# World-pharma.org lottery for free gear!



## World-Pharma.org (Mar 11, 2010)

Dear Members, here is now world-pharma lottery for free gear...

You can receive 100 tabs *STANBOLIC- WINSTROL  ASIA PHARMA*  total FREE!

You just need to be registered with our shop and post here 1 number from 1 to 1000.

Who will win a number,will got 100 tabs stanbolic FREE!

lottery end 31st of March!

please refs your friends to ironmagazine.com forum to play lottery for free gear.

best-regards

world-pharma.org


----------



## Arnold (Mar 11, 2010)

nice.


----------



## diablomex (Mar 11, 2010)

i like this


----------



## OfficerFarva (Mar 11, 2010)

13, maybe throw in a birthday gift for me as well?


----------



## infam0us (Mar 11, 2010)

999


----------



## weldingman (Mar 11, 2010)

666


----------



## jcar1016 (Mar 11, 2010)

101 
If i win can I get some Herpes meds instead?


----------



## World-Pharma.org (Mar 11, 2010)

Dear diablomex, where is your lucky number!
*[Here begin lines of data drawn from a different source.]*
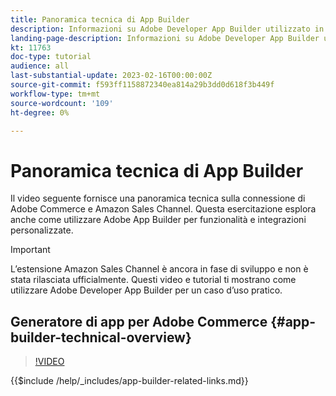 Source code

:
 ```yaml
---
title: Panoramica tecnica di App Builder
description: Informazioni su Adobe Developer App Builder utilizzato in Adobe Commerce con una panoramica tecnica
landing-page-description: Informazioni su Adobe Developer App Builder utilizzato in Adobe Commerce con una panoramica tecnica
kt: 11763
doc-type: tutorial
audience: all
last-substantial-update: 2023-02-16T00:00:00Z
source-git-commit: f593ff1158872340ea814a29b3dd0d618f3b449f
workflow-type: tm+mt
source-wordcount: '109'
ht-degree: 0%

---
```



# Panoramica tecnica di App Builder

Il video seguente fornisce una panoramica tecnica sulla connessione di Adobe Commerce e Amazon Sales Channel. Questa esercitazione esplora anche come utilizzare Adobe App Builder per funzionalità e integrazioni personalizzate.

>[!IMPORTANT]
>
>L’estensione Amazon Sales Channel è ancora in fase di sviluppo e non è stata rilasciata ufficialmente.  Questi video e tutorial ti mostrano come utilizzare Adobe Developer App Builder per un caso d’uso pratico.


## Generatore di app per Adobe Commerce {#app-builder-technical-overview}

>[!VIDEO](https://video.tv.adobe.com/v/3413512)

{{$include /help/_includes/app-builder-related-links.md}}
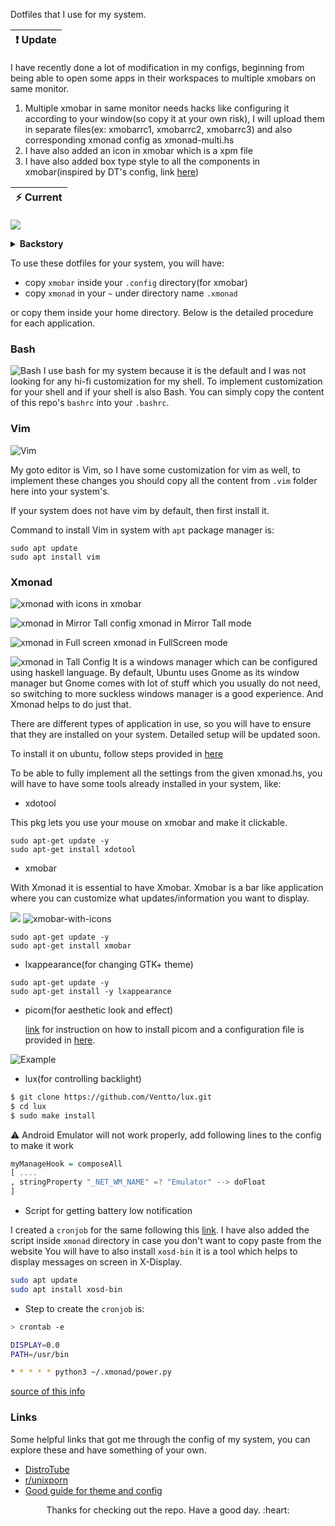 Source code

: Dotfiles that I use for my system.

| :exclamation: Update |
|----------------------|
I have recently done a lot of modification in my configs, beginning from being able to open some apps in their workspaces to multiple xmobars on same monitor.
1. Multiple xmobar in same monitor needs hacks like configuring it according to your window(so copy it at your own risk), I will upload them in separate files(ex: xmobarrc1, xmobarrc2, xmobarrc3) and also corresponding xmonad config as xmonad-multi.hs
2. I have also added an icon in xmobar which is a xpm file
3. I have also added box type style to all the components in xmobar(inspired by DT's config, link [here](https://gitlab.com/dwt1))

| :zap: Current |
|---------------|
![](images/xmonad-multi-xmobar.png)


<details>
<summary><strong>Backstory</strong></summary>
I fell in love with Vim and type of speed that it provides me and also the independence from the mouse.
But the benefit was limited to only editor or when I was writing code.
I wanted a system where Vim like keybindings are everywhere.
I dig up internet to look for solutions which will make me use vim-like keybindings everywhere and came across the beautiful community of [Unixporn](www.reddit.com/r/unixporn), where different Linux users from around globe share their desktop customizations(known as rice) and from there I got to know of [DistroTube(DT)](https://www.youtube.com/channel/UCVls1GmFKf6WlTraIb_IaJg), this guy has a lot of videos on window manager and configs and what not.
I looked functionalities of different windows manager but only Xmonad caught my eye because of its simplicity and Vim like keybindings and Here I am. :laughing: . 
</details>


To use these dotfiles for your system, you will have:
- copy `xmobar` inside your `.config` directory(for xmobar) 
- copy `xmonad` in your `~` under directory name `.xmonad`

or copy them inside your home directory. Below is the detailed procedure for each application.

### Bash

![Bash](images/bash.png)
I use bash for my system because it is the default and I was not looking for any hi-fi customization for my shell. To implement customization for your shell and if your shell is also Bash. You can simply copy the content of this repo's `bashrc` into your `.bashrc`.

### Vim

![Vim](images/vim.png)

My goto editor is Vim, so I have some customization for vim as well, to implement these changes you should copy all the content from `.vim` folder here into your system's.

If your system does not have vim by default, then first install it.

Command to install Vim in system with `apt` package manager is:
```
sudo apt update
sudo apt install vim

```

### Xmonad

![xmonad with icons in xmobar](images/xmonad-icon.jpeg)


![xmonad in Mirror Tall config](images/xmonad.png)
xmonad in Mirror Tall mode

![xmonad in Full screen](images/xmonad1.png)
xmonad in FullScreen mode

![xmonad in Tall Config](images/xmonad2.png)
It is a windows manager which can be configured using haskell language. By default, Ubuntu uses Gnome as its window manager but Gnome comes with lot of stuff which you usually do not need, so switching to more suckless windows manager is a good experience. And Xmonad helps to do just that.

There are different types of application in use, so you will have to ensure that they are installed on your system. Detailed setup will be updated soon.


To install it on ubuntu, follow steps provided in [here](https://beginners-guide-to-xmonad.readthedocs.io/installing_xmonad.html)

To be able to fully implement all the settings from the given xmonad.hs, you will have to have some tools already installed in your system, like:

- xdotool

This pkg lets you use your mouse on xmobar and make it clickable.

```
sudo apt-get update -y
sudo apt-get install xdotool 
```


- xmobar

With Xmonad it is essential to have Xmobar. Xmobar is a bar like application where you can customize what updates/information you want to display.

![](images/xmobar.png)
![xmobar-with-icons](images/xmobar-icon.jpeg)

```
sudo apt-get update -y
sudo apt-get install xmobar
```

- lxappearance(for changing GTK+ theme)

```
sudo apt-get update -y
sudo apt-get install -y lxappearance
```

- picom(for aesthetic look and effect)

    [link](https://github.com/yshui/picom) for instruction on how to install picom and a configuration file is provided in [here](picom/picom.conf).

![Example](images/picomm.jpeg)


- lux(for controlling backlight)


```bash
$ git clone https://github.com/Ventto/lux.git
$ cd lux
$ sudo make install
```

:warning: Android Emulator will not work properly, add following lines to the config to make it work

```haskell
myManageHook = composeAll 
[ ....
, stringProperty "_NET_WM_NAME" =? "Emulator" --> doFloat
]
```


- Script for getting battery low notification

I created a `cronjob` for the same following this [link](https://hep.uchicago.edu/~tlatorre/power_warning.html). I have also added the script inside `xmonad` directory in case you don't want to copy paste from the website
You will have to also install `xosd-bin` it is a tool which helps to display messages on screen in X-Display.

```bash
sudo apt update
sudo apt install xosd-bin
```


- Step to create the `cronjob` is:

```bash
> crontab -e
```

```bash
DISPLAY=0.0
PATH=/usr/bin

* * * * * python3 ~/.xmonad/power.py
```

[source of this info](https://abhixec.com/posts/xmonadandandroidstudio.html)

### Links

Some helpful links that got me through the config of my system, you can explore these and have something of your own. 

- [DistroTube](https://www.youtube.com/channel/UCVls1GmFKf6WlTraIb_IaJg)
- [r/unixporn](https://www.reddit.com/r/unixporn/)
- [Good guide for theme and config](https://gist.github.com/freizl/3246474)



<p align="center">Thanks for checking out the repo. Have a good day. :heart: </p>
Dear jcar1016, YES we can do it if you will win!

best-regards

WP


----------



## klc9100 (Mar 12, 2010)

*420  *


----------



## jcar1016 (Mar 12, 2010)

World-Pharma.org said:


> Dear diablomex, where is your lucky number!
> 
> Dear jcar1016, YES we can do it if you will win!
> 
> ...


----------



## WFC2010 (Mar 12, 2010)

my is 310.

Big Danny, didnt you read  outlawmuscle is full of DEA?  go there. be ready for bust


----------



## World-Pharma.org (Mar 12, 2010)

Dear members,refs your friends to lottery here!
all are welcome


----------



## martialartsman (Mar 12, 2010)

888


----------



## World-Pharma.org (Mar 13, 2010)

guys,please refs your friends here!


----------



## Dark Geared God (Mar 13, 2010)

69


----------



## diablomex (Mar 13, 2010)

787


----------



## Getfit75 (Mar 13, 2010)

763


----------



## Dark Geared God (Mar 13, 2010)

Richard Gears said:


> Excellent marketing strategy.
> 
> 
> 
> ...


 
wise is your words young gearwalker


----------



## Getfit75 (Mar 13, 2010)

Lmao @ The situation.. Sounds like wfc!! No offense man!


----------



## World-Pharma.org (Mar 14, 2010)

Dear guys you are all welcome.


----------



## Saney (Mar 14, 2010)

721

And the winner will have the worst english and will probably live in Moldova somewhere down the street from World Pharma's labs..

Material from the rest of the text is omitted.